*Assigned task*. Restate all entries exactly.

*Data for this task*.

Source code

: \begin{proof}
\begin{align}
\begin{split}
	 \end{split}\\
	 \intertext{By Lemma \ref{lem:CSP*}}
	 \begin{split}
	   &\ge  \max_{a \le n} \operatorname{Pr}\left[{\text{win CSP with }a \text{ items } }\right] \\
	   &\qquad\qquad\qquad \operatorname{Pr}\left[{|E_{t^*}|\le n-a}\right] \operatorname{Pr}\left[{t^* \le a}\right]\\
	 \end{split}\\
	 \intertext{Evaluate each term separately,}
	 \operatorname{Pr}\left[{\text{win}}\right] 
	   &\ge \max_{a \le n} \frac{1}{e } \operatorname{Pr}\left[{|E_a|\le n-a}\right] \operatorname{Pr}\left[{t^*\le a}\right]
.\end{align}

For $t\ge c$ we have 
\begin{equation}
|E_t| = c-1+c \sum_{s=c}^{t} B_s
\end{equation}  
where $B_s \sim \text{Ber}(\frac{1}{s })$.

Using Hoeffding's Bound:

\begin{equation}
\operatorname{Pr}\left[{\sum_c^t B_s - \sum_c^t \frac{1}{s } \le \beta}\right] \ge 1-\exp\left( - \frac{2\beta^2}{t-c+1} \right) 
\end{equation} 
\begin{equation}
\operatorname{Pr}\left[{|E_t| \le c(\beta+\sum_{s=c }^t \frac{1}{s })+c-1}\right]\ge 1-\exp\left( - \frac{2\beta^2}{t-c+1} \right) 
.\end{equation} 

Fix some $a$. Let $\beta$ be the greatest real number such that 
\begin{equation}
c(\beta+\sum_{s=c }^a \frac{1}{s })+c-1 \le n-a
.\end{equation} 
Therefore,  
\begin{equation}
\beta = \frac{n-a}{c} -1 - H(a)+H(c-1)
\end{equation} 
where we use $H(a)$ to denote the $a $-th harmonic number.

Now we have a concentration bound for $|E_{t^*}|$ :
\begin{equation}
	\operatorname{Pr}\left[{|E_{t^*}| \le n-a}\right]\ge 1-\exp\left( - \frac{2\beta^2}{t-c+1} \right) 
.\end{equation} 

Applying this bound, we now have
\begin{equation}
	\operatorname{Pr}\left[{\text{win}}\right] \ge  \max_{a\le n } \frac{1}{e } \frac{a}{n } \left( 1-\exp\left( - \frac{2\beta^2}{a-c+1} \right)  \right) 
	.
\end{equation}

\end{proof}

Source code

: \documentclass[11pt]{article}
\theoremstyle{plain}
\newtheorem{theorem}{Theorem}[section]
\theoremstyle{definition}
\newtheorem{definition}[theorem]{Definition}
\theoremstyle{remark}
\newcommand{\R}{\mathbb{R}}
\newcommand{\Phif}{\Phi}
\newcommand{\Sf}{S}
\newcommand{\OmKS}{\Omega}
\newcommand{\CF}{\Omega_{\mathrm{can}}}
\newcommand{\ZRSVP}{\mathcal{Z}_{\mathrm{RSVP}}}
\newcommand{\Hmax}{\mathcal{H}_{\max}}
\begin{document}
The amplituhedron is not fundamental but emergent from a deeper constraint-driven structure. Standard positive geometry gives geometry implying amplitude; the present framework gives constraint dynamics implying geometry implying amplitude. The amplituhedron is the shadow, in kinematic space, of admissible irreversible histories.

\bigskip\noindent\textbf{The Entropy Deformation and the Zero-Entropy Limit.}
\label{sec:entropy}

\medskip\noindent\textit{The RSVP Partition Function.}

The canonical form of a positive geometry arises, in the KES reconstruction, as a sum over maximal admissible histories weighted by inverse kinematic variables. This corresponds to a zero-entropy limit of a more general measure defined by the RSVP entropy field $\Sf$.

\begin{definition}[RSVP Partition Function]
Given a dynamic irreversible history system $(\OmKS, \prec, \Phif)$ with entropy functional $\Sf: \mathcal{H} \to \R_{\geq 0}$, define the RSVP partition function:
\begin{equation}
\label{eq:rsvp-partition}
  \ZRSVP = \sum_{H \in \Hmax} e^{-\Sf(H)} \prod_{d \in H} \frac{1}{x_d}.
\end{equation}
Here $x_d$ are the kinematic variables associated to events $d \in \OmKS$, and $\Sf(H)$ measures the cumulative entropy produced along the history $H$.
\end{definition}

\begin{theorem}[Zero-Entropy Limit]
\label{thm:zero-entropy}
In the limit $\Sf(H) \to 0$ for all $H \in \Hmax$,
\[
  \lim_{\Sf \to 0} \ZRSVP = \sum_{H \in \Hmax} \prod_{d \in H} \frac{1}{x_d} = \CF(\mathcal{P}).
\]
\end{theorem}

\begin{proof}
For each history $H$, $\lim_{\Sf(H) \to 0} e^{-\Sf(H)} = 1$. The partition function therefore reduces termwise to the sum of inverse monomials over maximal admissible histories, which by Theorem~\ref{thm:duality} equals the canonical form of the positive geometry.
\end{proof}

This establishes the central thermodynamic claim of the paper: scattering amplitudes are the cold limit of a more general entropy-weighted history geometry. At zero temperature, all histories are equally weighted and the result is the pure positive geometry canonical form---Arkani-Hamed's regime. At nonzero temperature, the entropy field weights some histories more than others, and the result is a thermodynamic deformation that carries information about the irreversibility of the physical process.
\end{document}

*Answer to this task*.
Source code

: \begin{proof}
\begin{align}
\begin{split}
	 \end{split}\\
	 \intertext{By Lemma \ref{lem:CSP*}}
	 \begin{split}
	   &\ge  \max_{a \le n} \operatorname{Pr}\left[{\text{win CSP with }a \text{ items } }\right] \\
	   &\qquad\qquad\qquad \operatorname{Pr}\left[{|E_{t^*}|\le n-a}\right] \operatorname{Pr}\left[{t^* \le a}\right]\\
	 \end{split}\\
	 \intertext{Evaluate each term separately,}
	 \operatorname{Pr}\left[{\text{win}}\right] 
	   &\ge \max_{a \le n} \frac{1}{e } \operatorname{Pr}\left[{|E_a|\le n-a}\right] \operatorname{Pr}\left[{t^*\le a}\right]
.\end{align}

For $t\ge c$ we have 
\begin{equation}
|E_t| = c-1+c \sum_{s=c}^{t} B_s
\end{equation}  
where $B_s \sim \text{Ber}(\frac{1}{s })$.

Using Hoeffding's Bound:

\begin{equation}
\operatorname{Pr}\left[{\sum_c^t B_s - \sum_c^t \frac{1}{s } \le \beta}\right] \ge 1-\exp\left( - \frac{2\beta^2}{t-c+1} \right) 
\end{equation} 
\begin{equation}
\operatorname{Pr}\left[{|E_t| \le c(\beta+\sum_{s=c }^t \frac{1}{s })+c-1}\right]\ge 1-\exp\left( - \frac{2\beta^2}{t-c+1} \right) 
.\end{equation} 

Fix some $a$. Let $\beta$ be the greatest real number such that 
\begin{equation}
c(\beta+\sum_{s=c }^a \frac{1}{s })+c-1 \le n-a
.\end{equation} 
Therefore,  
\begin{equation}
\beta = \frac{n-a}{c} -1 - H(a)+H(c-1)
\end{equation} 
where we use $H(a)$ to denote the $a $-th harmonic number.

Now we have a concentration bound for $|E_{t^*}|$ :
\begin{equation}
	\operatorname{Pr}\left[{|E_{t^*}| \le n-a}\right]\ge 1-\exp\left( - \frac{2\beta^2}{t-c+1} \right) 
.\end{equation} 

Applying this bound, we now have
\begin{equation}
	\operatorname{Pr}\left[{\text{win}}\right] \ge  \max_{a\le n } \frac{1}{e } \frac{a}{n } \left( 1-\exp\left( - \frac{2\beta^2}{a-c+1} \right)  \right) 
	.
\end{equation}

\end{proof}

Source code

: \documentclass[11pt]{article}
\theoremstyle{plain}
\newtheorem{theorem}{Theorem}[section]
\theoremstyle{definition}
\newtheorem{definition}[theorem]{Definition}
\theoremstyle{remark}
\newcommand{\R}{\mathbb{R}}
\newcommand{\Phif}{\Phi}
\newcommand{\Sf}{S}
\newcommand{\OmKS}{\Omega}
\newcommand{\CF}{\Omega_{\mathrm{can}}}
\newcommand{\ZRSVP}{\mathcal{Z}_{\mathrm{RSVP}}}
\newcommand{\Hmax}{\mathcal{H}_{\max}}
\begin{document}
The amplituhedron is not fundamental but emergent from a deeper constraint-driven structure. Standard positive geometry gives geometry implying amplitude; the present framework gives constraint dynamics implying geometry implying amplitude. The amplituhedron is the shadow, in kinematic space, of admissible irreversible histories.

\bigskip\noindent\textbf{The Entropy Deformation and the Zero-Entropy Limit.}
\label{sec:entropy}

\medskip\noindent\textit{The RSVP Partition Function.}

The canonical form of a positive geometry arises, in the KES reconstruction, as a sum over maximal admissible histories weighted by inverse kinematic variables. This corresponds to a zero-entropy limit of a more general measure defined by the RSVP entropy field $\Sf$.

\begin{definition}[RSVP Partition Function]
Given a dynamic irreversible history system $(\OmKS, \prec, \Phif)$ with entropy functional $\Sf: \mathcal{H} \to \R_{\geq 0}$, define the RSVP partition function:
\begin{equation}
\label{eq:rsvp-partition}
  \ZRSVP = \sum_{H \in \Hmax} e^{-\Sf(H)} \prod_{d \in H} \frac{1}{x_d}.
\end{equation}
Here $x_d$ are the kinematic variables associated to events $d \in \OmKS$, and $\Sf(H)$ measures the cumulative entropy produced along the history $H$.
\end{definition}

\begin{theorem}[Zero-Entropy Limit]
\label{thm:zero-entropy}
In the limit $\Sf(H) \to 0$ for all $H \in \Hmax$,
\[
  \lim_{\Sf \to 0} \ZRSVP = \sum_{H \in \Hmax} \prod_{d \in H} \frac{1}{x_d} = \CF(\mathcal{P}).
\]
\end{theorem}

\begin{proof}
For each history $H$, $\lim_{\Sf(H) \to 0} e^{-\Sf(H)} = 1$. The partition function therefore reduces termwise to the sum of inverse monomials over maximal admissible histories, which by Theorem~\ref{thm:duality} equals the canonical form of the positive geometry.
\end{proof}

This establishes the central thermodynamic claim of the paper: scattering amplitudes are the cold limit of a more general entropy-weighted history geometry. At zero temperature, all histories are equally weighted and the result is the pure positive geometry canonical form---Arkani-Hamed's regime. At nonzero temperature, the entropy field weights some histories more than others, and the result is a thermodynamic deformation that carries information about the irreversibility of the physical process.
\end{document}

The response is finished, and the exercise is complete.